[Start of Attachment]
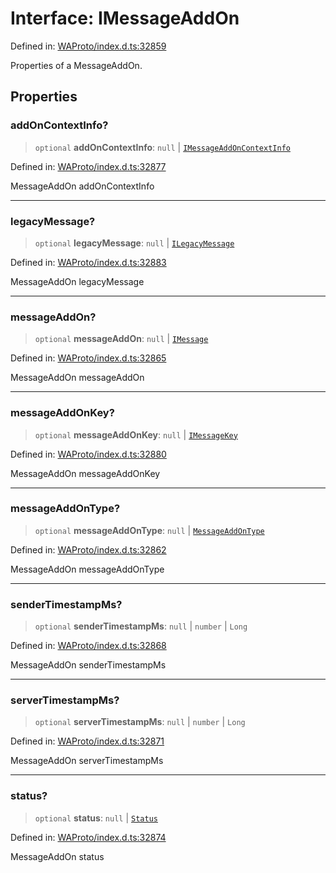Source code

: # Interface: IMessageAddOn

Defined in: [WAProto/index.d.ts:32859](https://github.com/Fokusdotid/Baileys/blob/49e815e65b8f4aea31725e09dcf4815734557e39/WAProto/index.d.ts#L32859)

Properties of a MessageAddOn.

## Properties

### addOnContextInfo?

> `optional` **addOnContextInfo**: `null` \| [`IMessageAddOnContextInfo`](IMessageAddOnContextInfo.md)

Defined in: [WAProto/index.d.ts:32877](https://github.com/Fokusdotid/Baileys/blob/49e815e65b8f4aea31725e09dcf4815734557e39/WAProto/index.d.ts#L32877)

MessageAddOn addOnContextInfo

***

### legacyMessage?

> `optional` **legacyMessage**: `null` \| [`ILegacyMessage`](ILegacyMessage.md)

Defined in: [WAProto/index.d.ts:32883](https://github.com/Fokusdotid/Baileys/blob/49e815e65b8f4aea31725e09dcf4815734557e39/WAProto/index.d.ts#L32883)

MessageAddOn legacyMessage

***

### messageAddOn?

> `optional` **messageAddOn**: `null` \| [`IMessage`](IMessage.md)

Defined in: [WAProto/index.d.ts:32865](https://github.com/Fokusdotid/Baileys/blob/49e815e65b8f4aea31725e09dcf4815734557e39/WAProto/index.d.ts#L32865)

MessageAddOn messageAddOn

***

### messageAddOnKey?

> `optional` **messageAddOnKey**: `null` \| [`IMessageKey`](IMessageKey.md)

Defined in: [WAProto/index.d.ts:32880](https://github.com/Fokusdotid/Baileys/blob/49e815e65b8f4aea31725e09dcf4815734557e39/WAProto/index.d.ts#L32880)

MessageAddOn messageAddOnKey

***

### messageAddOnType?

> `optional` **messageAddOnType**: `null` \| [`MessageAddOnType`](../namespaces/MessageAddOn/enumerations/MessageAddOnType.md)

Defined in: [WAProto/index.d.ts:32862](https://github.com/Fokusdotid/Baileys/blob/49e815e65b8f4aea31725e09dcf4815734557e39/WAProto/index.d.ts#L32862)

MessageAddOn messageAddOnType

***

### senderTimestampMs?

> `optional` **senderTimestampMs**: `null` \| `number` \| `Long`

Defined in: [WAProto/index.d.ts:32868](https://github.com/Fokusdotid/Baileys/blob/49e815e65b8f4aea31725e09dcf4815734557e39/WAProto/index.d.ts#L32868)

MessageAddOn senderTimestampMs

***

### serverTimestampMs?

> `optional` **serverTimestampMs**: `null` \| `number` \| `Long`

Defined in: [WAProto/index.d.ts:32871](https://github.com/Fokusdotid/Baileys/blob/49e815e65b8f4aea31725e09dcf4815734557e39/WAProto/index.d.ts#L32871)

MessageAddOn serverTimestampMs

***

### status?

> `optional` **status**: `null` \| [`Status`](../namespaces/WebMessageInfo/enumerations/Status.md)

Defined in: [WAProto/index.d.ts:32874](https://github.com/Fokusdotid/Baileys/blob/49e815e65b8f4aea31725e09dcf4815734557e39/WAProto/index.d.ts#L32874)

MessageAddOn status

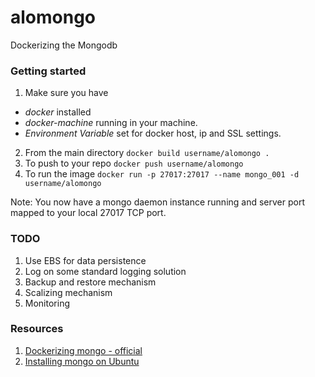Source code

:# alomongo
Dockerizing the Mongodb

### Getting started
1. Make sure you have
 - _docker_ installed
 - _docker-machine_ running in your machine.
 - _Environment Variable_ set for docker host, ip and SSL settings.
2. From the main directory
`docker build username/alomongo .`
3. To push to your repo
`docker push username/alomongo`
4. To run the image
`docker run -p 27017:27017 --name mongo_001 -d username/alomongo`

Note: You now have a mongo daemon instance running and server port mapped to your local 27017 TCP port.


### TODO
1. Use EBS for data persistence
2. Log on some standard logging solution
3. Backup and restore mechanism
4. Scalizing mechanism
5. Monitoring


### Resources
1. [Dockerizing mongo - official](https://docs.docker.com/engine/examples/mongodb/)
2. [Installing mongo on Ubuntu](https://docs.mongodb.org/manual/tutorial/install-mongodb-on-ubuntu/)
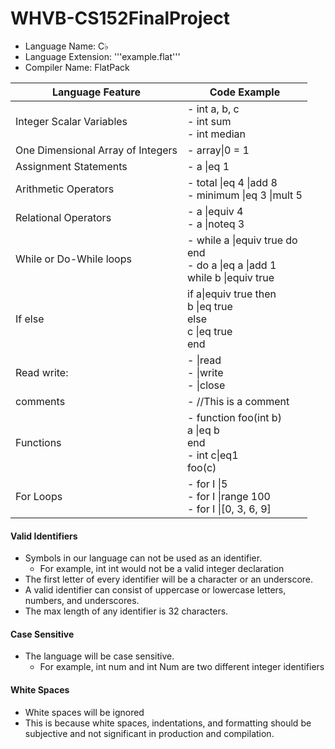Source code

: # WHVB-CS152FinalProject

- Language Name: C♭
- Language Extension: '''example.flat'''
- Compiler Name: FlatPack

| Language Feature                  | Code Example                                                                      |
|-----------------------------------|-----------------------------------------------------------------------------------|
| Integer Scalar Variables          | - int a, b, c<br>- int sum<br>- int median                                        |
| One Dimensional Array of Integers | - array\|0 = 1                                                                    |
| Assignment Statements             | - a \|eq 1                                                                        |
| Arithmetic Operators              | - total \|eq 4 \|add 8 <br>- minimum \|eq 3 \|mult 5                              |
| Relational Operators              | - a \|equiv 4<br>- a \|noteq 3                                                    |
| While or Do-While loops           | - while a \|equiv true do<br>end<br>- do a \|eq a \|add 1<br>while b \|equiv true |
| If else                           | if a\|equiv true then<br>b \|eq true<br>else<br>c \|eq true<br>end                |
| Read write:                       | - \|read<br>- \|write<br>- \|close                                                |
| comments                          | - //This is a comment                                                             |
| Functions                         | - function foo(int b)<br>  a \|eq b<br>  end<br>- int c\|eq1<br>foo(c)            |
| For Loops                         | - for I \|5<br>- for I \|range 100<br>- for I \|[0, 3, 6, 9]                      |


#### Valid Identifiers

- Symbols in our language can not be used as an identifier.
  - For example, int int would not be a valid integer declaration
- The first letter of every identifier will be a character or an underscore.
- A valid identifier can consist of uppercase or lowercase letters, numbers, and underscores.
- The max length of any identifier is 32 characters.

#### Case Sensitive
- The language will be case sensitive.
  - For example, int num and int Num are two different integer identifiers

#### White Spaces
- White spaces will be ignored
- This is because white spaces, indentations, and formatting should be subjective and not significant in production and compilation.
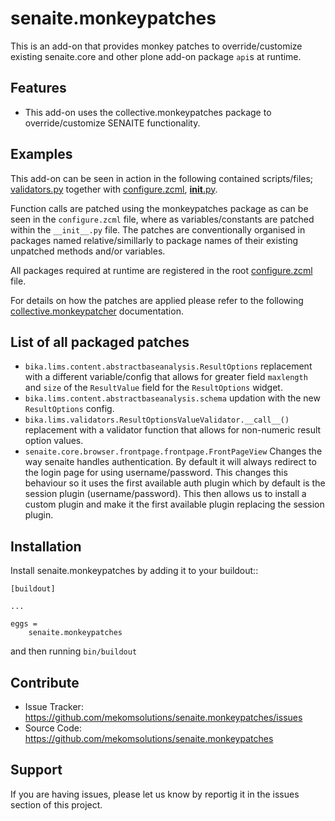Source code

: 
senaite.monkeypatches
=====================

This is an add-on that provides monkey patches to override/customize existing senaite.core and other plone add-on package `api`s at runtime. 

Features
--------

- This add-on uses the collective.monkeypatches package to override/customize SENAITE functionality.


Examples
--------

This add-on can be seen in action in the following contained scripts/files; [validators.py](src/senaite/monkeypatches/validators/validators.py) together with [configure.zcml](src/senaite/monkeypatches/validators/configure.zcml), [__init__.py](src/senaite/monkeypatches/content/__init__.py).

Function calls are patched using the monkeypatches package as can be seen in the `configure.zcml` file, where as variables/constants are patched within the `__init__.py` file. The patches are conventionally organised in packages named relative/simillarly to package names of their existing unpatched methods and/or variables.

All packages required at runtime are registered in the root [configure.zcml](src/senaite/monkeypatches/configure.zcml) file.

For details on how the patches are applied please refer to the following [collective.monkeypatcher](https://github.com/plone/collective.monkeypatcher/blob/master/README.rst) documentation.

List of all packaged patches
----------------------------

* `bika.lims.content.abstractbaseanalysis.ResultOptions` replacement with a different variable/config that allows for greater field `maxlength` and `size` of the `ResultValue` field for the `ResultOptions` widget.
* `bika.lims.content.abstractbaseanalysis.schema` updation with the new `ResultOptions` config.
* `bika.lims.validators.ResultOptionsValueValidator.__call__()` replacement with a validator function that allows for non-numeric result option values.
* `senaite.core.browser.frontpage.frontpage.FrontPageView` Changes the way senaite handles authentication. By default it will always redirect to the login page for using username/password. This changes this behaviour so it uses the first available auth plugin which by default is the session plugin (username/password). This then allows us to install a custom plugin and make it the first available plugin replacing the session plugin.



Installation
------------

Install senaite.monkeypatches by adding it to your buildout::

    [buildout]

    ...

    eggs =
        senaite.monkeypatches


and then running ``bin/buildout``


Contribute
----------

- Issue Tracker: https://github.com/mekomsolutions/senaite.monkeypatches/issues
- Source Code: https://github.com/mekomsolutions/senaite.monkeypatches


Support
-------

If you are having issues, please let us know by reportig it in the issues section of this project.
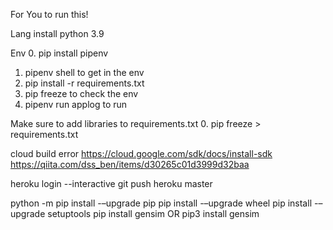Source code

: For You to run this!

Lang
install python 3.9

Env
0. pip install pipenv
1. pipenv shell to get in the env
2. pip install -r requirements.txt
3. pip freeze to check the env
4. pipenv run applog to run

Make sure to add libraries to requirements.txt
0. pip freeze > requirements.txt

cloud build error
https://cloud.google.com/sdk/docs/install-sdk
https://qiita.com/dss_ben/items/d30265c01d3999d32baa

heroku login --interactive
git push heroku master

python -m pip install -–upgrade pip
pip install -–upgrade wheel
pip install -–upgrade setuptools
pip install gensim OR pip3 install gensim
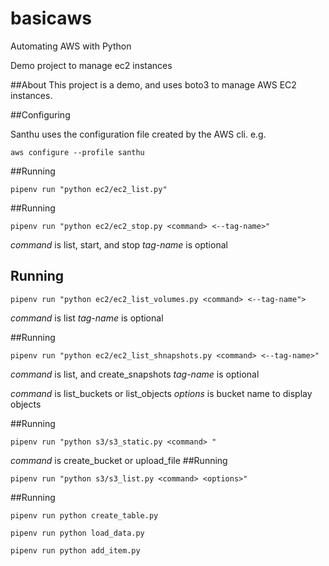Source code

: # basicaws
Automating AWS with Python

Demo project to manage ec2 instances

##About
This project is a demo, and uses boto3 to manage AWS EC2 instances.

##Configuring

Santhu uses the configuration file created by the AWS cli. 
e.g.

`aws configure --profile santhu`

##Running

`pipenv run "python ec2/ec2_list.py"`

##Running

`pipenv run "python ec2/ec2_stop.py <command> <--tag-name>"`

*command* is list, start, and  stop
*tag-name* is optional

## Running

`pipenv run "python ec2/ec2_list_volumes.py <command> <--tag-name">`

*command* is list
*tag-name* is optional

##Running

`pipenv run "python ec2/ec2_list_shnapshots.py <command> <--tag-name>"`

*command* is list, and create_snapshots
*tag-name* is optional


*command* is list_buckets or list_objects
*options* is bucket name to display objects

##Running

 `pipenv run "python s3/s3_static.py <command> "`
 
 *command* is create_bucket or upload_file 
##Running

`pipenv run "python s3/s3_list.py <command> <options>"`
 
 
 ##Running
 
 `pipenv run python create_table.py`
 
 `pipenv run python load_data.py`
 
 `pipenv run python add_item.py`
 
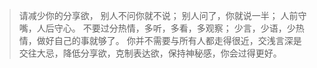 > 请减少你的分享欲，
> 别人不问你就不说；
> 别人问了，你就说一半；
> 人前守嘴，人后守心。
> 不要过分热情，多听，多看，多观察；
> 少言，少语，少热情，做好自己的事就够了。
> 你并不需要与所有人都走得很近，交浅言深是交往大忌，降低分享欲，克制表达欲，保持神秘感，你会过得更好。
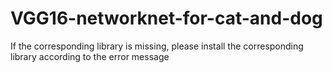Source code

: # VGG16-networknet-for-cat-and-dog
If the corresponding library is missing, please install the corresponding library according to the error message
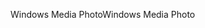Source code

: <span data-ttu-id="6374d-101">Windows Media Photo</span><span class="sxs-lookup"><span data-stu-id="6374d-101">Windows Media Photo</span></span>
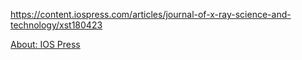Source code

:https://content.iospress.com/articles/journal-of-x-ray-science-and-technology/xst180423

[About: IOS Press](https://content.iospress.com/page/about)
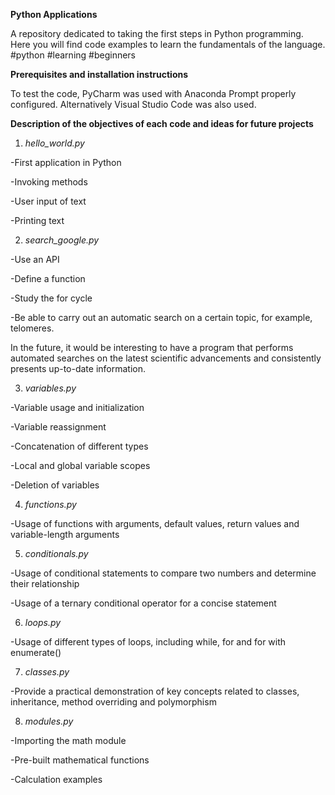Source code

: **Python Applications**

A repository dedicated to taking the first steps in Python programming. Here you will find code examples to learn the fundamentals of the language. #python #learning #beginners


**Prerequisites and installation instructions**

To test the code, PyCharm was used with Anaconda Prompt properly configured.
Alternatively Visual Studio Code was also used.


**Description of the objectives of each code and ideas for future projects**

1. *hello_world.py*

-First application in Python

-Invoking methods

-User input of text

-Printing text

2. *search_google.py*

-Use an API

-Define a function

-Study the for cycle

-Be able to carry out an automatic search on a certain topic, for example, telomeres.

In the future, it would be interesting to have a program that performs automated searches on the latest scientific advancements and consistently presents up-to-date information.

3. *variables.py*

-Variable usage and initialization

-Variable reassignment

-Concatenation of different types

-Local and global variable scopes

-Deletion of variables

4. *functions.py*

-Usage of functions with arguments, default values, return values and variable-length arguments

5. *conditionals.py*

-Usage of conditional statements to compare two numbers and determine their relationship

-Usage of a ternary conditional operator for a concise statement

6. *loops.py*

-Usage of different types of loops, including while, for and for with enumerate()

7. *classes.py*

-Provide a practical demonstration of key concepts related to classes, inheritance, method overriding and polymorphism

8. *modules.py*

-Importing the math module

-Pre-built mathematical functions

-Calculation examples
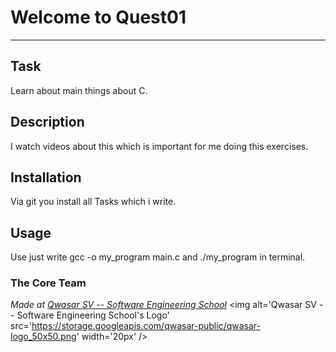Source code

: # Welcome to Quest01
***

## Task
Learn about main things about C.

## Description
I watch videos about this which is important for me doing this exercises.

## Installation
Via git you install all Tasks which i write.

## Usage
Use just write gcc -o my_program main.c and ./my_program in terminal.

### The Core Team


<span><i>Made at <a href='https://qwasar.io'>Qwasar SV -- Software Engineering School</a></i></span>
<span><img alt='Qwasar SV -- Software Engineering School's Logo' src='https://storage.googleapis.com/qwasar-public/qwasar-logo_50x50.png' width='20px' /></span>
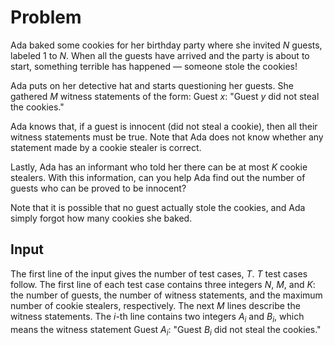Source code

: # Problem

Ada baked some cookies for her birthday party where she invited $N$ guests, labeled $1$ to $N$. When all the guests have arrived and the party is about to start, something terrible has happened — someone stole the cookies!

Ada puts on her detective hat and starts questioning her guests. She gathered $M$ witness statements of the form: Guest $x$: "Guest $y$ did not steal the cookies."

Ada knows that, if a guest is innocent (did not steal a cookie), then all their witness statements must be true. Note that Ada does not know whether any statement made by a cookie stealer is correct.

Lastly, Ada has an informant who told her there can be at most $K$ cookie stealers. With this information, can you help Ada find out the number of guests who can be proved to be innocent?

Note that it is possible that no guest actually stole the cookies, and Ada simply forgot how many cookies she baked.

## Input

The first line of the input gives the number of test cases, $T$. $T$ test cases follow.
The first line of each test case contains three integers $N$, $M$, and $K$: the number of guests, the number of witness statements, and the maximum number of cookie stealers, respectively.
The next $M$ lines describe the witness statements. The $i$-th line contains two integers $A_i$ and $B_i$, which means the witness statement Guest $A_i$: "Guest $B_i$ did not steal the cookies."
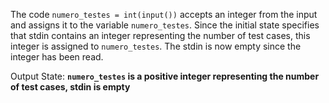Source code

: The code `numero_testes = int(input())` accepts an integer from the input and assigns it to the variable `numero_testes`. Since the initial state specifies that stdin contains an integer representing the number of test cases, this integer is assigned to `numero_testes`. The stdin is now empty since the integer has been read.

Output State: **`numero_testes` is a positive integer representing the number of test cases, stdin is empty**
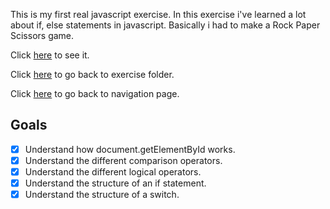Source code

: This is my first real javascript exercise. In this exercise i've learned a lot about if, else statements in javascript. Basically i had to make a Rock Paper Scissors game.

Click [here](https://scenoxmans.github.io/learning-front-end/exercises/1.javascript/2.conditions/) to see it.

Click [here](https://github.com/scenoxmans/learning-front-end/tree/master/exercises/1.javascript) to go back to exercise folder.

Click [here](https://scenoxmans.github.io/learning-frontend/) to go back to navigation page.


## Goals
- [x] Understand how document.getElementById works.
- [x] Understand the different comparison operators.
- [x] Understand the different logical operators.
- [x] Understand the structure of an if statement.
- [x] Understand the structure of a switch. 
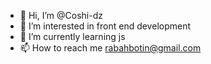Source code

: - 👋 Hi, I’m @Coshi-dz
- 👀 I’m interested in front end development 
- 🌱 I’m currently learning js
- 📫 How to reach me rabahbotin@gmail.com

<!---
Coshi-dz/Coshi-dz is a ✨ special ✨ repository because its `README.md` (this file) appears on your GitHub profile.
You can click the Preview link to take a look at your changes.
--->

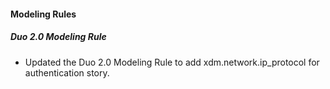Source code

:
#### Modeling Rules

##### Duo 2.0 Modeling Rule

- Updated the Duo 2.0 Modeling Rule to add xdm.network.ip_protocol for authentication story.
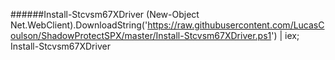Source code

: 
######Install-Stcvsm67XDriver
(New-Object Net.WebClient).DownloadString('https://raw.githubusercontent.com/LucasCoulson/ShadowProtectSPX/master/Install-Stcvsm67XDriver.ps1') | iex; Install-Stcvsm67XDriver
[End of Attachment]
Find all lines holding the word "docs" in the records above and copy them.

1. [Dockerizing mongo - official](https://docs.docker.com/engine/examples/mongodb/)
2. [Installing mongo on Ubuntu](https://docs.mongodb.org/manual/tutorial/install-mongodb-on-ubuntu/)
https://cloud.google.com/sdk/docs/install-sdk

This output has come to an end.